**What you need to do:** All entries below are to be returned in full, exactly as they stand.

- Opening Delimiter -

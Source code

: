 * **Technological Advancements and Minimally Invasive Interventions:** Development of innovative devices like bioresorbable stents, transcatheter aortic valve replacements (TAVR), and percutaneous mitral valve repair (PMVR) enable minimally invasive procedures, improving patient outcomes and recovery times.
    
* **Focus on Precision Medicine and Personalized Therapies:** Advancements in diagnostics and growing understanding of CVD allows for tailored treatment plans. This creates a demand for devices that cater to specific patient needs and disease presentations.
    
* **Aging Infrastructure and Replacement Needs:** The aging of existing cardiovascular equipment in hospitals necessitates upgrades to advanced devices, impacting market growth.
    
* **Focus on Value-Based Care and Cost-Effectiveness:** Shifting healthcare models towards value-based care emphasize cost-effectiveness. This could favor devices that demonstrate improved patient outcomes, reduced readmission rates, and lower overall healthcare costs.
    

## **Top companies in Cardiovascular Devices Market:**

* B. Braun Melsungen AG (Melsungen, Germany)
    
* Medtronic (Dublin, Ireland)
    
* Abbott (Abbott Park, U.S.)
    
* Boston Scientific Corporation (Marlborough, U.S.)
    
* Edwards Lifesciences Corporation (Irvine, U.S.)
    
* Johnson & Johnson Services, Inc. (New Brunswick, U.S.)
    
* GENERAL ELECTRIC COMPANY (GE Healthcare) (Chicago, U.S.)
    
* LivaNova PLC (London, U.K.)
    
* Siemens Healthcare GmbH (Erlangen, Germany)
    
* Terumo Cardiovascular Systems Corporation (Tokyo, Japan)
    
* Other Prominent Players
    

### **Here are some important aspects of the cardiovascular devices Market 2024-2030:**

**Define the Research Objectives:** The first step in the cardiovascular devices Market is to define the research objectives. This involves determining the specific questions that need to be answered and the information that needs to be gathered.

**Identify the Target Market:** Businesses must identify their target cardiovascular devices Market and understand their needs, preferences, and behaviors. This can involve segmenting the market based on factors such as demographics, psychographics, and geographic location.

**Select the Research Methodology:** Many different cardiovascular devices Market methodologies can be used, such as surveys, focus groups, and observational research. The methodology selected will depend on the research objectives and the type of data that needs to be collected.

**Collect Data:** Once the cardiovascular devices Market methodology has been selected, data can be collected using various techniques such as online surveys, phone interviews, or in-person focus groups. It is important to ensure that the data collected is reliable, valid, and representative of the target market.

- Closing Delimiter -

**Result of this task:**
Source code

: * **Technological Advancements and Minimally Invasive Interventions:** Development of innovative devices like bioresorbable stents, transcatheter aortic valve replacements (TAVR), and percutaneous mitral valve repair (PMVR) enable minimally invasive procedures, improving patient outcomes and recovery times.
    
* **Focus on Precision Medicine and Personalized Therapies:** Advancements in diagnostics and growing understanding of CVD allows for tailored treatment plans. This creates a demand for devices that cater to specific patient needs and disease presentations.
    
* **Aging Infrastructure and Replacement Needs:** The aging of existing cardiovascular equipment in hospitals necessitates upgrades to advanced devices, impacting market growth.
    
* **Focus on Value-Based Care and Cost-Effectiveness:** Shifting healthcare models towards value-based care emphasize cost-effectiveness. This could favor devices that demonstrate improved patient outcomes, reduced readmission rates, and lower overall healthcare costs.
    

## **Top companies in Cardiovascular Devices Market:**

* B. Braun Melsungen AG (Melsungen, Germany)
    
* Medtronic (Dublin, Ireland)
    
* Abbott (Abbott Park, U.S.)
    
* Boston Scientific Corporation (Marlborough, U.S.)
    
* Edwards Lifesciences Corporation (Irvine, U.S.)
    
* Johnson & Johnson Services, Inc. (New Brunswick, U.S.)
    
* GENERAL ELECTRIC COMPANY (GE Healthcare) (Chicago, U.S.)
    
* LivaNova PLC (London, U.K.)
    
* Siemens Healthcare GmbH (Erlangen, Germany)
    
* Terumo Cardiovascular Systems Corporation (Tokyo, Japan)
    
* Other Prominent Players
    

### **Here are some important aspects of the cardiovascular devices Market 2024-2030:**

**Define the Research Objectives:** The first step in the cardiovascular devices Market is to define the research objectives. This involves determining the specific questions that need to be answered and the information that needs to be gathered.

**Identify the Target Market:** Businesses must identify their target cardiovascular devices Market and understand their needs, preferences, and behaviors. This can involve segmenting the market based on factors such as demographics, psychographics, and geographic location.

**Select the Research Methodology:** Many different cardiovascular devices Market methodologies can be used, such as surveys, focus groups, and observational research. The methodology selected will depend on the research objectives and the type of data that needs to be collected.

**Collect Data:** Once the cardiovascular devices Market methodology has been selected, data can be collected using various techniques such as online surveys, phone interviews, or in-person focus groups. It is important to ensure that the data collected is reliable, valid, and representative of the target market.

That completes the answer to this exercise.